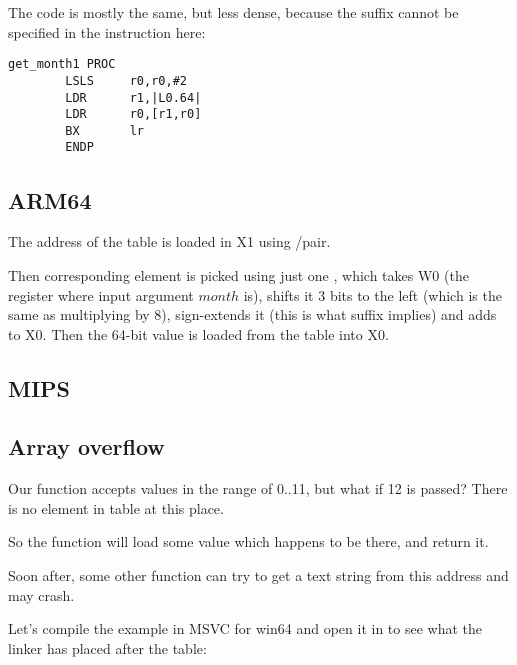 The code is mostly the same, but less dense, because the \LSL suffix cannot be specified in the \LDR instruction here:

\begin{lstlisting}
get_month1 PROC
        LSLS     r0,r0,#2
        LDR      r1,|L0.64|
        LDR      r0,[r1,r0]
        BX       lr
        ENDP
\end{lstlisting}

\subsection{ARM64}




The address of the table is loaded in X1 using \ADRP/\ADD pair.

Then corresponding element is picked using just one \LDR, which takes W0 
(the register where input argument $month$ is), shifts it 3 bits to the left (which is the same as multiplying by 8), 
sign-extends it (this is what  suffix implies) and adds to X0.
Then the 64-bit value is loaded from the table into X0.

\subsection{MIPS}



\subsection{Array overflow}

Our function accepts values in the range of 0..11, but what if 12 is passed?
There is no element in table at this place.

So the function will load some value which happens to be there, and return it.

Soon after, some other function can try to get a text string from this address and may crash.

Let's compile the example in MSVC for win64 and open it in \IDA to see what the linker has placed after the table:



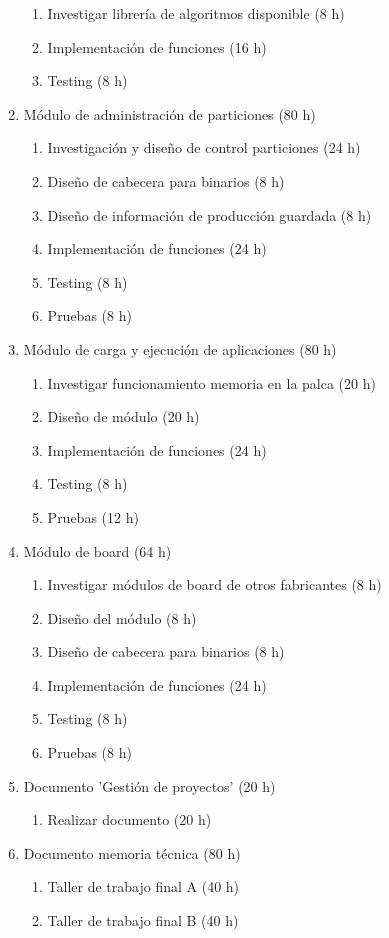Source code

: \documentclass[
11pt, %
]{charter}
\begin{document}
\begin{enumerate}
\begin{enumerate}
	\item Investigar librería de algoritmos disponible (8 h)
	\item Implementación de funciones (16 h)
	\item Testing (8 h)
	\end{enumerate}
\item Módulo de administración de particiones (80 h)
	\begin{enumerate}
	\item Investigación y diseño de control particiones (24 h)
	\item Diseño de cabecera para binarios (8 h)
	\item Diseño de información de producción guardada (8 h)
	\item Implementación de funciones (24 h)
	\item Testing  (8 h)
	\item Pruebas  (8 h)
	\end{enumerate}
\item Módulo de carga y ejecución de aplicaciones (80 h)
	\begin{enumerate}
	\item Investigar funcionamiento memoria en la palca (20 h)
	\item Diseño de módulo (20 h)
	\item Implementación de funciones (24 h)
	\item Testing (8 h)
	\item Pruebas (12 h)
	\end{enumerate}
\item Módulo de board (64 h)
	\begin{enumerate}
	\item Investigar módulos de board de otros fabricantes (8 h)
	\item Diseño del módulo (8 h)
	\item Diseño de cabecera para binarios (8 h)
	\item Implementación de funciones (24 h)
	\item Testing  (8 h)
	\item Pruebas  (8 h)
	\end{enumerate}
\item Documento 'Gestión de proyectos' (20 h)
	\begin{enumerate}
	\item Realizar documento (20 h)
	\end{enumerate} 
\item Documento memoria técnica (80 h)
	\begin{enumerate}
	\item Taller de trabajo final A (40 h)
	\item Taller de trabajo final B (40 h)
	\end{enumerate} 
\end{enumerate}
\end{document}
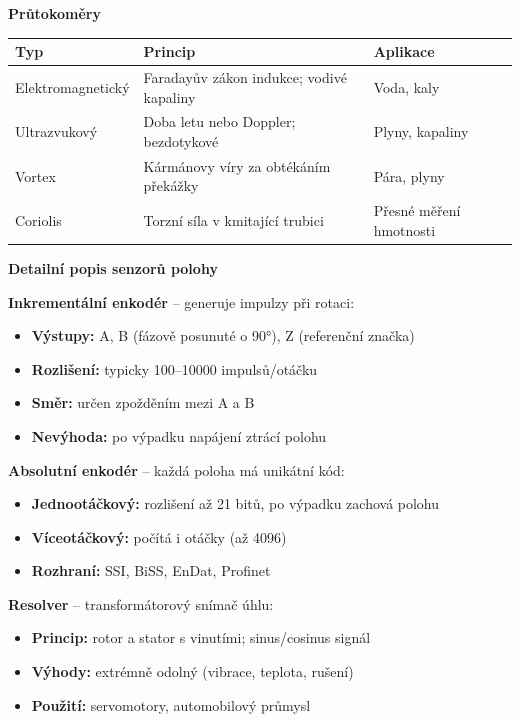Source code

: \documentclass[a4paper,10pt]{article}
\begin{document}
\begin{vysvetlenibox}
\textbf{Průtokoměry}

\begin{center}
\begin{tabularx}{0.95\linewidth}{@{} l X l @{}}
    \toprule
    \textbf{Typ} & \textbf{Princip} & \textbf{Aplikace} \\
    \midrule
    Elektromagnetický & Faradayův zákon indukce; vodivé kapaliny & Voda, kaly \\
    Ultrazvukový      & Doba letu nebo Doppler; bezdotykové & Plyny, kapaliny \\
    Vortex            & Kármánovy víry za obtékáním překážky & Pára, plyny \\
    Coriolis          & Torzní síla v kmitající trubici & Přesné měření hmotnosti \\
    \bottomrule
\end{tabularx}
\end{center}

\textbf{Detailní popis senzorů polohy}

\textbf{Inkrementální enkodér} -- generuje impulzy při rotaci:
\begin{itemize}[noitemsep, leftmargin=1.4em, topsep=4pt]
    \item \textbf{Výstupy:} A, B (fázově posunuté o 90°), Z (referenční značka)
    \item \textbf{Rozlišení:} typicky 100--10000 impulsů/otáčku
    \item \textbf{Směr:} určen zpožděním mezi A a B
    \item \textbf{Nevýhoda:} po výpadku napájení ztrácí polohu
\end{itemize}

\textbf{Absolutní enkodér} -- každá poloha má unikátní kód:
\begin{itemize}[noitemsep, leftmargin=1.4em, topsep=4pt]
    \item \textbf{Jednootáčkový:} rozlišení až 21 bitů, po výpadku zachová polohu
    \item \textbf{Víceotáčkový:} počítá i otáčky (až 4096)
    \item \textbf{Rozhraní:} SSI, BiSS, EnDat, Profinet
\end{itemize}

\textbf{Resolver} -- transformátorový snímač úhlu:
\begin{itemize}[noitemsep, leftmargin=1.4em, topsep=4pt]
    \item \textbf{Princip:} rotor a stator s vinutími; sinus/cosinus signál
    \item \textbf{Výhody:} extrémně odolný (vibrace, teplota, rušení)
    \item \textbf{Použití:} servomotory, automobilový průmysl
\end{itemize}


\end{vysvetlenibox}
\end{document}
_ _ _ _ _
- WHAT YOU SHOULD DO: Every line of the data that includes the word "which" should be copied.

- YOUR RESPONSE:
Then corresponding element is picked using just one \LDR, which takes W0 
(the register where input argument $month$ is), shifts it 3 bits to the left (which is the same as multiplying by 8), 
So the function will load some value which happens to be there, and return it.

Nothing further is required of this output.